Govt Bungling Causes Auckland Health Crisis
ACT Health Spokesman Ken Shirley today revealed that the Auckland District Health Board came within days of a serious breach of its bank borrowing arrangements earlier this year - such is the financial strain it is under as a result of this Government's mismanagement of the health system.
"I find it remarkable that under this Government matters have deteriorated to such an extent that the country's largest health services provider was reduced to effectively begging for an extra $2.3 million to prevent a financial meltdown that was only days away," he said.
Health Ministry documents supplied to Mr Shirley under the Official Information Act show that the Auckland Board approached the Government for the money on February 8, 2002 - and indicated that a serious breach of its banking covenants was likely to occur on February 15 unless the extra funding was received. Officials warned Minister Annette King that a breach of the covenants would have allowed the board's bond holders to `call in' their bonds, which would have triggered `substantial' costs.
The documents also show that such was the haste of the funding arrangement that Ms King didn't actually formally notify the board of the extra funding till February 20 - five days after the breach would have occurred. The breach was avoided by Health Ministry officials telling the board earlier than this that they were recommending the funding. Only after this was the board able to provide its bankers with the guarantee that it was meeting the terms of its borrowing requirements.
"What sort of health system is this Government running if the largest health services provider is living in fear that its lenders might be about to bail on it? The Government has thrown health services around the country into crisis. Many other boards are experiencing similar difficulties to Auckland.

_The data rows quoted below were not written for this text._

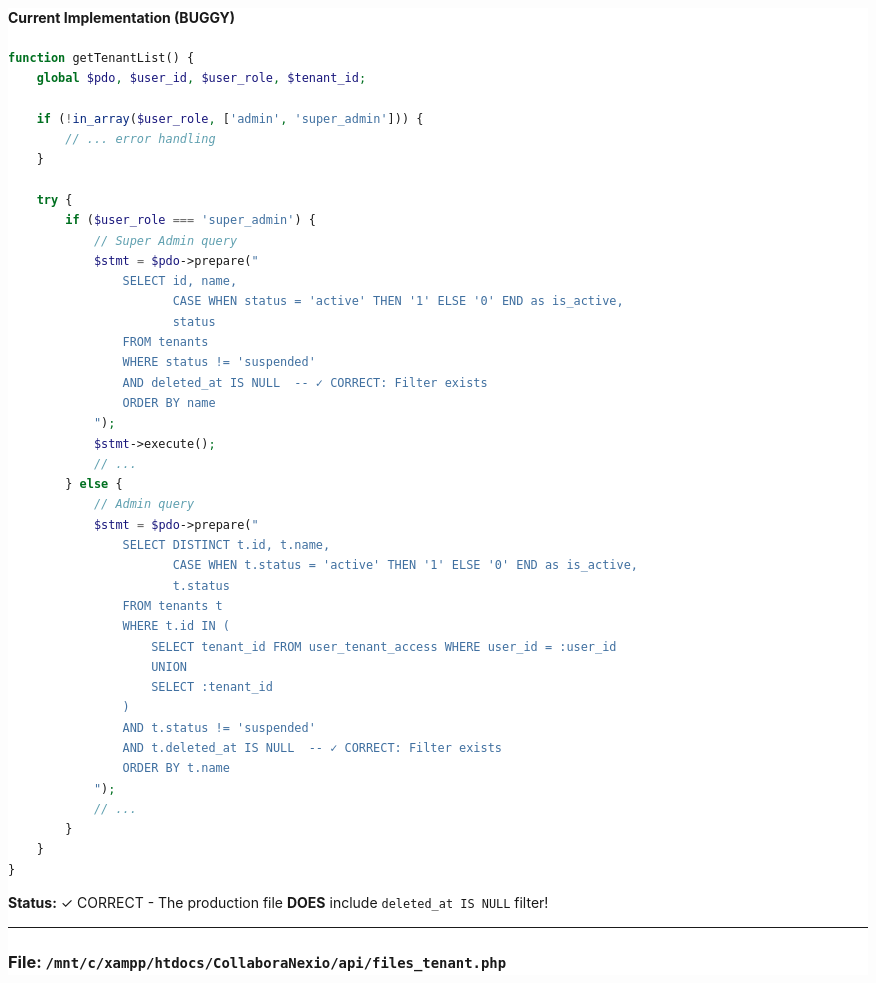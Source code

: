 #### Current Implementation (BUGGY)

```php
function getTenantList() {
    global $pdo, $user_id, $user_role, $tenant_id;

    if (!in_array($user_role, ['admin', 'super_admin'])) {
        // ... error handling
    }

    try {
        if ($user_role === 'super_admin') {
            // Super Admin query
            $stmt = $pdo->prepare("
                SELECT id, name,
                       CASE WHEN status = 'active' THEN '1' ELSE '0' END as is_active,
                       status
                FROM tenants
                WHERE status != 'suspended'
                AND deleted_at IS NULL  -- ✓ CORRECT: Filter exists
                ORDER BY name
            ");
            $stmt->execute();
            // ...
        } else {
            // Admin query
            $stmt = $pdo->prepare("
                SELECT DISTINCT t.id, t.name,
                       CASE WHEN t.status = 'active' THEN '1' ELSE '0' END as is_active,
                       t.status
                FROM tenants t
                WHERE t.id IN (
                    SELECT tenant_id FROM user_tenant_access WHERE user_id = :user_id
                    UNION
                    SELECT :tenant_id
                )
                AND t.status != 'suspended'
                AND t.deleted_at IS NULL  -- ✓ CORRECT: Filter exists
                ORDER BY t.name
            ");
            // ...
        }
    }
}
```

**Status:** ✓ CORRECT - The production file **DOES** include `deleted_at IS NULL` filter!

---

### File: `/mnt/c/xampp/htdocs/CollaboraNexio/api/files_tenant.php`
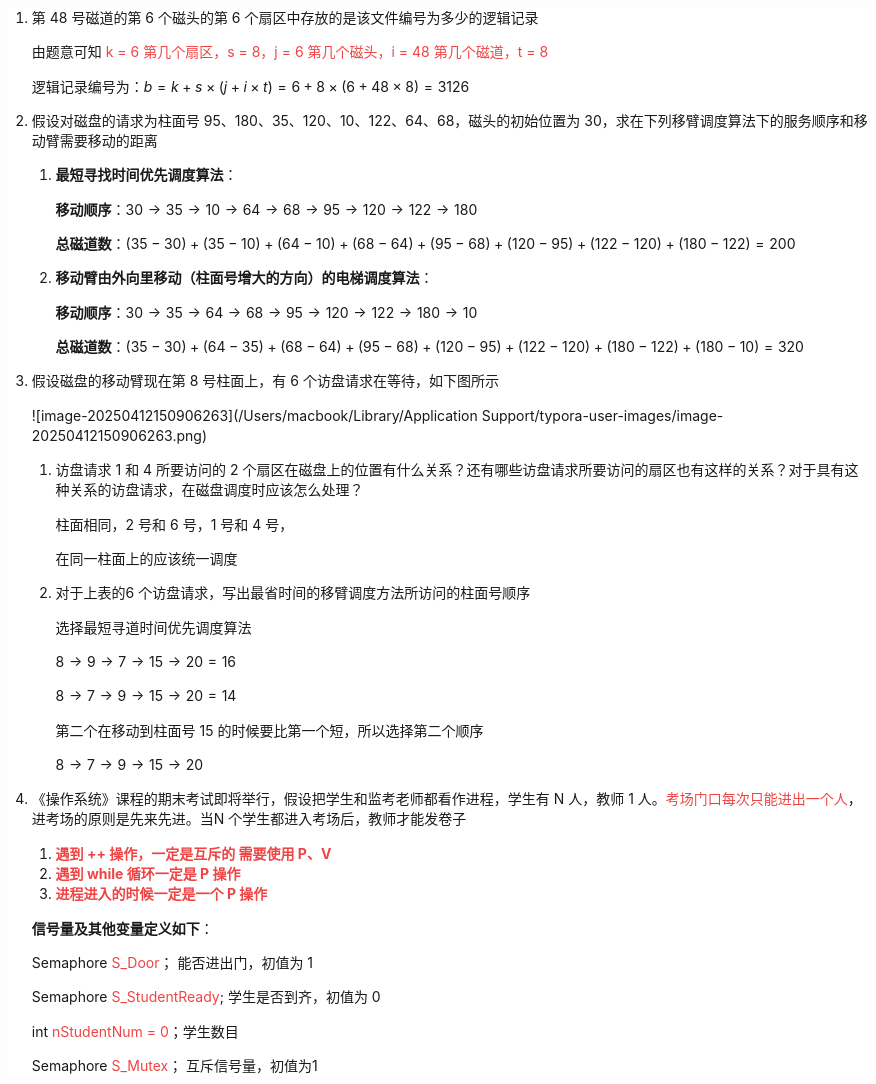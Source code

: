    1. 第 48 号磁道的第 6 个磁头的第 6 个扇区中存放的是该文件编号为多少的逻辑记录

      由题意可知 <font color='#EF4444'>k = 6 第几个扇区，s = 8，j = 6 第几个磁头，i = 48 第几个磁道，t = 8</font>

      逻辑记录编号为：$b = k + s \times (j + i \times t) = 6 + 8 \times (6 + 48 \times 8) = 3126$

1. 假设对磁盘的请求为柱面号 95、180、35、120、10、122、64、68，磁头的初始位置为 30，求在下列移臂调度算法下的服务顺序和移动臂需要移动的距离

   1. **最短寻找时间优先调度算法**：

      **移动顺序**：$30 \rightarrow 35 \rightarrow 10 \rightarrow 64 \rightarrow 68 \rightarrow 95 \rightarrow 120 \rightarrow 122 \rightarrow 180$

      **总磁道数**：$(35 - 30) + (35 - 10) + (64 - 10) + (68 - 64) + (95 - 68) + (120 - 95) + (122 - 120) + (180 - 122) = 200$

   1. **移动臂由外向里移动（柱面号增大的方向）的电梯调度算法**：

      **移动顺序**：$30 \rightarrow 35 \rightarrow 64 \rightarrow 68 \rightarrow 95 \rightarrow 120 \rightarrow 122 \rightarrow 180 \rightarrow 10$

      **总磁道数**：$(35 - 30) + (64 - 35) + (68 - 64) + (95 - 68) + (120 - 95) + (122 - 120) + (180 - 122) + (180 - 10) = 320$

1. 假设磁盘的移动臂现在第 8 号柱面上，有 6 个访盘请求在等待，如下图所示

   ![image-20250412150906263](/Users/macbook/Library/Application Support/typora-user-images/image-20250412150906263.png)

   1. 访盘请求 1 和 4 所要访问的 2 个扇区在磁盘上的位置有什么关系？还有哪些访盘请求所要访问的扇区也有这样的关系？对于具有这种关系的访盘请求，在磁盘调度时应该怎么处理？

      柱面相同，2 号和 6 号，1 号和 4 号，

      在同一柱面上的应该统一调度

   1. 对于上表的6 个访盘请求，写出最省时间的移臂调度方法所访问的柱面号顺序

      选择最短寻道时间优先调度算法

      $8 \rightarrow 9 \rightarrow 7 \rightarrow 15 \rightarrow 20 = 16$

      $8 \rightarrow 7 \rightarrow 9 \rightarrow 15 \rightarrow 20 = 14$

      第二个在移动到柱面号 15 的时候要比第一个短，所以选择第二个顺序

      $8 \rightarrow 7 \rightarrow 9 \rightarrow 15 \rightarrow 20$

1. 《操作系统》课程的期末考试即将举行，假设把学生和监考老师都看作进程，学生有 N 人，教师 1 人。<font color='#EF4444'>考场门口每次只能进出一个人</font>，进考场的原则是先来先进。当N 个学生都进入考场后，教师才能发卷子

   1. **<font color='#EF4444'>遇到 ++ 操作，一定是互斥的 需要使用 P、V</font>**
     1. **<font color='#EF4444'>遇到 while 循环一定是 P 操作</font>**
     1. **<font color='#EF4444'>进程进入的时候一定是一个 P 操作</font>**

     **信号量及其他变量定义如下**：

     Semaphore <font color='#EF4444'>S_Door</font>； 能否进出门，初值为 1

     Semaphore <font color='#EF4444'>S_StudentReady</font>; 学生是否到齐，初值为 0

     int <font color='#EF4444'>nStudentNum = 0</font>；学生数目

     Semaphore <font color='#EF4444'>S_Mutex</font>； 互斥信号量，初值为1

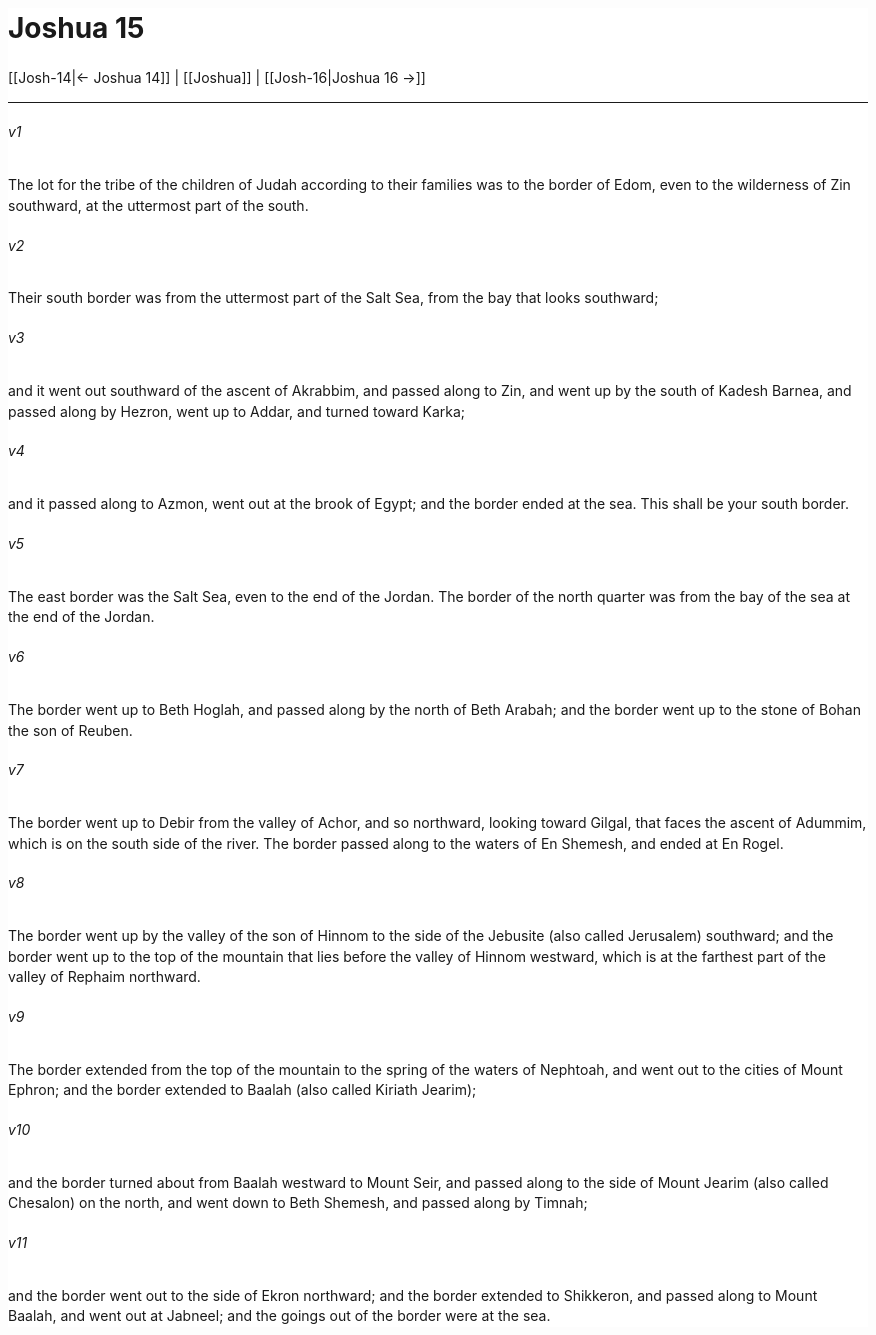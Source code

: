 # Joshua 15

[[Josh-14|← Joshua 14]] | [[Joshua]] | [[Josh-16|Joshua 16 →]]
***



###### v1 
The lot for the tribe of the children of Judah according to their families was to the border of Edom, even to the wilderness of Zin southward, at the uttermost part of the south. 

###### v2 
Their south border was from the uttermost part of the Salt Sea, from the bay that looks southward; 

###### v3 
and it went out southward of the ascent of Akrabbim, and passed along to Zin, and went up by the south of Kadesh Barnea, and passed along by Hezron, went up to Addar, and turned toward Karka; 

###### v4 
and it passed along to Azmon, went out at the brook of Egypt; and the border ended at the sea. This shall be your south border. 

###### v5 
The east border was the Salt Sea, even to the end of the Jordan. The border of the north quarter was from the bay of the sea at the end of the Jordan. 

###### v6 
The border went up to Beth Hoglah, and passed along by the north of Beth Arabah; and the border went up to the stone of Bohan the son of Reuben. 

###### v7 
The border went up to Debir from the valley of Achor, and so northward, looking toward Gilgal, that faces the ascent of Adummim, which is on the south side of the river. The border passed along to the waters of En Shemesh, and ended at En Rogel. 

###### v8 
The border went up by the valley of the son of Hinnom to the side of the Jebusite (also called Jerusalem) southward; and the border went up to the top of the mountain that lies before the valley of Hinnom westward, which is at the farthest part of the valley of Rephaim northward. 

###### v9 
The border extended from the top of the mountain to the spring of the waters of Nephtoah, and went out to the cities of Mount Ephron; and the border extended to Baalah (also called Kiriath Jearim); 

###### v10 
and the border turned about from Baalah westward to Mount Seir, and passed along to the side of Mount Jearim (also called Chesalon) on the north, and went down to Beth Shemesh, and passed along by Timnah; 

###### v11 
and the border went out to the side of Ekron northward; and the border extended to Shikkeron, and passed along to Mount Baalah, and went out at Jabneel; and the goings out of the border were at the sea.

"The downward spiral must be curtailed. ACT advocates a greater involvement of the private sector to ensure that all health resources are allocated and used in an optimum manner. The level of wastage within the public health sector is appalling. Most of that wastage flows from inefficient resource allocation, made worse by stop-go, short-term, central funding decisions. This Government is moving in the wrong direction - with increased central control and more state provision. This can only compound the problems. What is needed is a 180 degree turn in policy - very quickly," Ken Shirley said.